[EXERCISE GOAL]
Give back exactly the lines of the entries below from the line with "lista de dispositivos." to the line with "- Permitir que", inclusive, and only those.

[RECORDED INFORMATION]
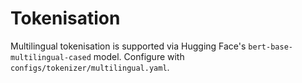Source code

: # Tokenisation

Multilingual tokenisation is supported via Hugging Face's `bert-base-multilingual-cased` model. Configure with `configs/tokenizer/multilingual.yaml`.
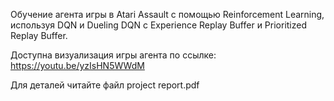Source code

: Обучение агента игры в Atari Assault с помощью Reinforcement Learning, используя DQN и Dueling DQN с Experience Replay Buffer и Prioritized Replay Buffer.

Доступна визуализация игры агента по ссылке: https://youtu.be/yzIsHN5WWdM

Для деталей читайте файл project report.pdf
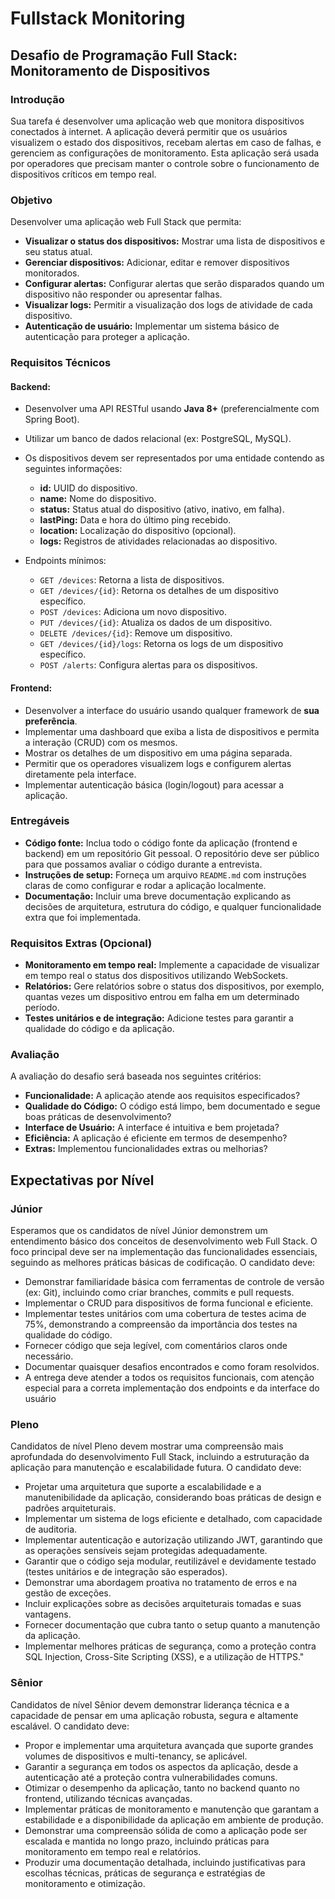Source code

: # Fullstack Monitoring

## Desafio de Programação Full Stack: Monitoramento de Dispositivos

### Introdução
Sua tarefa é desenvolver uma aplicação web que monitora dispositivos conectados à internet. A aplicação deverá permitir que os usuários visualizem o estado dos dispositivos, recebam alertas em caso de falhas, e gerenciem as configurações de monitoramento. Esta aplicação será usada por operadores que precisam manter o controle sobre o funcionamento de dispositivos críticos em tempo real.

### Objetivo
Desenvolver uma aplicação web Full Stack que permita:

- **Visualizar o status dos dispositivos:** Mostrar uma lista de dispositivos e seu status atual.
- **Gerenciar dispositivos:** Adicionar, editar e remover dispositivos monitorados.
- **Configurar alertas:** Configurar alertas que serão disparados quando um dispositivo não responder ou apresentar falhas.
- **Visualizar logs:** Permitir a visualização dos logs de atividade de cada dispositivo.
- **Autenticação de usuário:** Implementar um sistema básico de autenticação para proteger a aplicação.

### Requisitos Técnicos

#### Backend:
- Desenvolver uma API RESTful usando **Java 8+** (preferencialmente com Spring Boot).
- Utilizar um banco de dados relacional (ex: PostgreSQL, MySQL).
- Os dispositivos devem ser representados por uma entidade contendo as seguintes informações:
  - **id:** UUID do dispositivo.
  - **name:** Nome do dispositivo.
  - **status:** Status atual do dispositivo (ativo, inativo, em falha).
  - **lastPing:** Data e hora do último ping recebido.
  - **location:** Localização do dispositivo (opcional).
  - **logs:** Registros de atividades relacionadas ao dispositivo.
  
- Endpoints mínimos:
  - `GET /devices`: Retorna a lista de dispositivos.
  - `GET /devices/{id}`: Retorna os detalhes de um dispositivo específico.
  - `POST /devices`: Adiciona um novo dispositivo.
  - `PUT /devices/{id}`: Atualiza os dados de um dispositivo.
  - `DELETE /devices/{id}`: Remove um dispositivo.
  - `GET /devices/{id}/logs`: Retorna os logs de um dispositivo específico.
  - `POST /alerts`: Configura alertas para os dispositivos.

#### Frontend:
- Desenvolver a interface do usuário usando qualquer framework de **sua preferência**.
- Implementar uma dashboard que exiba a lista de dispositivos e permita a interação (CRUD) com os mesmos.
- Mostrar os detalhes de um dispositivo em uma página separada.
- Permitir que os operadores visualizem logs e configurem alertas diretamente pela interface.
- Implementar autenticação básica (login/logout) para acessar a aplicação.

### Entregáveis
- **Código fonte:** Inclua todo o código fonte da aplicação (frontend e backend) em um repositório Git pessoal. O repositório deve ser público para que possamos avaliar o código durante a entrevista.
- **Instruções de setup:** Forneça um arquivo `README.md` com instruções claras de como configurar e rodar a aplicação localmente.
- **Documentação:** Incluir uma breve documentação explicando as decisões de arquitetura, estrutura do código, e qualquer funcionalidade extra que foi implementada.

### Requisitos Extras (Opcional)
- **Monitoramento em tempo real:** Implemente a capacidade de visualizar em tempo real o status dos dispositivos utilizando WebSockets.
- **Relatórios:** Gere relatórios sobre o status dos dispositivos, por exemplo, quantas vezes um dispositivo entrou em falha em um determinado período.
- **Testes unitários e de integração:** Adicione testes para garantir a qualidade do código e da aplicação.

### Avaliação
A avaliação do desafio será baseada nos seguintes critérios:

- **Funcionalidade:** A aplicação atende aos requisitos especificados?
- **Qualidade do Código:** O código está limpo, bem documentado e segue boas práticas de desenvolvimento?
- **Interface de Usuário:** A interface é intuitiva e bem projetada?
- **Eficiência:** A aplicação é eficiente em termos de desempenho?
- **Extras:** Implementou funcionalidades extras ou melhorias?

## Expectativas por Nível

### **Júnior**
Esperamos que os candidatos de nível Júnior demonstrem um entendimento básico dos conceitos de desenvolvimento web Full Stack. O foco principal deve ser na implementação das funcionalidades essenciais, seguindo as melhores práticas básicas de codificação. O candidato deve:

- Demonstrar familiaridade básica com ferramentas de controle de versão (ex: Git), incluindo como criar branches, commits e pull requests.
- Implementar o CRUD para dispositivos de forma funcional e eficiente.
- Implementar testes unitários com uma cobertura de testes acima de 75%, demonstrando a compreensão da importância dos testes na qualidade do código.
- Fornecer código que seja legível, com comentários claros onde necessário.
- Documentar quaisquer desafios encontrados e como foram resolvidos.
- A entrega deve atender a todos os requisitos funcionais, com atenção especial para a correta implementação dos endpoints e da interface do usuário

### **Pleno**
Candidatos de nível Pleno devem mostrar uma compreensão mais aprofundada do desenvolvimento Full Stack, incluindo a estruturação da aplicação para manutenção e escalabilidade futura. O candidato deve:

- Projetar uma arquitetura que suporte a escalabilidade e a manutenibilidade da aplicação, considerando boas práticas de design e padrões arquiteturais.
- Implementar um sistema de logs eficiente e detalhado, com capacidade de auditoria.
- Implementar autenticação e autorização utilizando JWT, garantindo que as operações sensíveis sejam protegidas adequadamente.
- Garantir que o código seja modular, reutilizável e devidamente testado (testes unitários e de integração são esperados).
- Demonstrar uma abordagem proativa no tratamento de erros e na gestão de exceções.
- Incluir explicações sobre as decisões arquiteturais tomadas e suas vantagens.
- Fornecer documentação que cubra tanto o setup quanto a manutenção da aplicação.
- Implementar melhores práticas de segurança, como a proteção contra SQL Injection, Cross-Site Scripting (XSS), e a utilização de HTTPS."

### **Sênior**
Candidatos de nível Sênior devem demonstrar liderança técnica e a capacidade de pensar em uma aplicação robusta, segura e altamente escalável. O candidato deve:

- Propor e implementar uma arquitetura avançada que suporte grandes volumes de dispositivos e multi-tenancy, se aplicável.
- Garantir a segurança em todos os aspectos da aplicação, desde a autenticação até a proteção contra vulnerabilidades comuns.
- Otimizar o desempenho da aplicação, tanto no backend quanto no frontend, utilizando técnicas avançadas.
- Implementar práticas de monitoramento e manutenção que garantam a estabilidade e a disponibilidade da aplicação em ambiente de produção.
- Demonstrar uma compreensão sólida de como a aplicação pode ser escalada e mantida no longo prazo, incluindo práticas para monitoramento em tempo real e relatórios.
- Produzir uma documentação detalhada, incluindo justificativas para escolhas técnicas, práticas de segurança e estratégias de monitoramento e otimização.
...
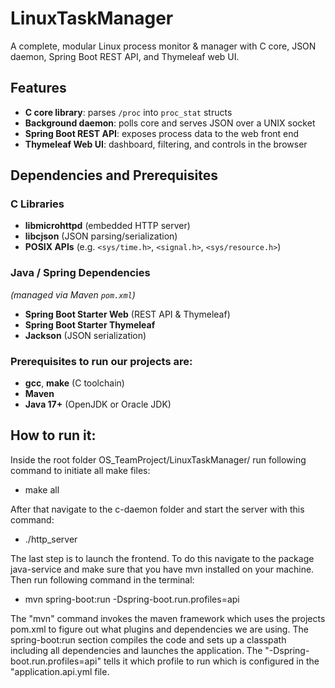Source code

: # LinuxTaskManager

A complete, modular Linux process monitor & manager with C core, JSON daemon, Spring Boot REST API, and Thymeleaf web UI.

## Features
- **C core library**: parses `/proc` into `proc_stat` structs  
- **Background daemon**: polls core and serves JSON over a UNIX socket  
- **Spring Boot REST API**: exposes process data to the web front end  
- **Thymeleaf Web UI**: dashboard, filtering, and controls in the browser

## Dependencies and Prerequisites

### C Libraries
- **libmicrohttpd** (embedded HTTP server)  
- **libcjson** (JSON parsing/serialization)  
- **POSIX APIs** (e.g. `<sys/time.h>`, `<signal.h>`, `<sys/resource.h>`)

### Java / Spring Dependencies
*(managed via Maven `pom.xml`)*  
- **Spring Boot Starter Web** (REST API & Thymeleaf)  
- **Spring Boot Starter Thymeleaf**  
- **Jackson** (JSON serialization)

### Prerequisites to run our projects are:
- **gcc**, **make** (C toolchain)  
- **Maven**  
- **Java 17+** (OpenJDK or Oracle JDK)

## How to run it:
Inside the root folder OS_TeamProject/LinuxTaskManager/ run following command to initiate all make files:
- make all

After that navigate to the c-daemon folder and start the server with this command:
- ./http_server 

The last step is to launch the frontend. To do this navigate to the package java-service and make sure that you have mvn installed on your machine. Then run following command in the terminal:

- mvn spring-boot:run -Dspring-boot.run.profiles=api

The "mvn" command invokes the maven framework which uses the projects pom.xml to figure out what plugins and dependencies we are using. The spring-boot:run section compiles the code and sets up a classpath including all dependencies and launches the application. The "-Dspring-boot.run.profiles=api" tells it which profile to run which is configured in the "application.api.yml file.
---
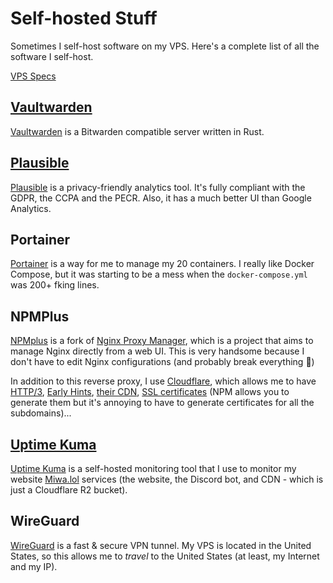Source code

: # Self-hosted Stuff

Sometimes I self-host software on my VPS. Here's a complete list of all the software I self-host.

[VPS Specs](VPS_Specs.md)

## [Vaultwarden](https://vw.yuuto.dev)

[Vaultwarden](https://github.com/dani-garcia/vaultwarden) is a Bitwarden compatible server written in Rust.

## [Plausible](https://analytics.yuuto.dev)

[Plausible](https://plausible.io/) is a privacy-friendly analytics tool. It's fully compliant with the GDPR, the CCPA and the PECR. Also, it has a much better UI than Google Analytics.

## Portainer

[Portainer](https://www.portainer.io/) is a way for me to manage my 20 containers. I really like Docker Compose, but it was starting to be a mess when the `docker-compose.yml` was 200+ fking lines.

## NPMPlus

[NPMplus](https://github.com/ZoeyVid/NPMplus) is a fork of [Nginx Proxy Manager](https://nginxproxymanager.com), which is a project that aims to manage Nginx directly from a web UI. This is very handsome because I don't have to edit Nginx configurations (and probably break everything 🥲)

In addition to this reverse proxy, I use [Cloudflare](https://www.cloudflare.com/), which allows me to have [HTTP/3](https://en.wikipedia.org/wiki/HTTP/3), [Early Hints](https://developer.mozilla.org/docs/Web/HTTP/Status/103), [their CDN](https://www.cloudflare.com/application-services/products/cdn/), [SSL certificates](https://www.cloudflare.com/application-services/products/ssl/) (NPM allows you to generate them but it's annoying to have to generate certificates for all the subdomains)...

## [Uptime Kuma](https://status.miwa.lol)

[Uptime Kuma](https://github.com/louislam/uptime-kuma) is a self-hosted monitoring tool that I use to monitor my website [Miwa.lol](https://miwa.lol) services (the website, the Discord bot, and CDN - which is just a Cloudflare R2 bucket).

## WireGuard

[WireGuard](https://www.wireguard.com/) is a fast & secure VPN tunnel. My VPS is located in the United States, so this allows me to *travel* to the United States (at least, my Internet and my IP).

[RESPONSE]
  - `GET /devices`: Retorna a lista de dispositivos.
  - `GET /devices/{id}`: Retorna os detalhes de um dispositivo específico.
  - `POST /devices`: Adiciona um novo dispositivo.
  - `PUT /devices/{id}`: Atualiza os dados de um dispositivo.
  - `DELETE /devices/{id}`: Remove um dispositivo.
  - `GET /devices/{id}/logs`: Retorna os logs de um dispositivo específico.
  - `POST /alerts`: Configura alertas para os dispositivos.

#### Frontend:
- Desenvolver a interface do usuário usando qualquer framework de **sua preferência**.
- Implementar uma dashboard que exiba a lista de dispositivos e permita a interação (CRUD) com os mesmos.
- Mostrar os detalhes de um dispositivo em uma página separada.
- Permitir que os operadores visualizem logs e configurem alertas diretamente pela interface.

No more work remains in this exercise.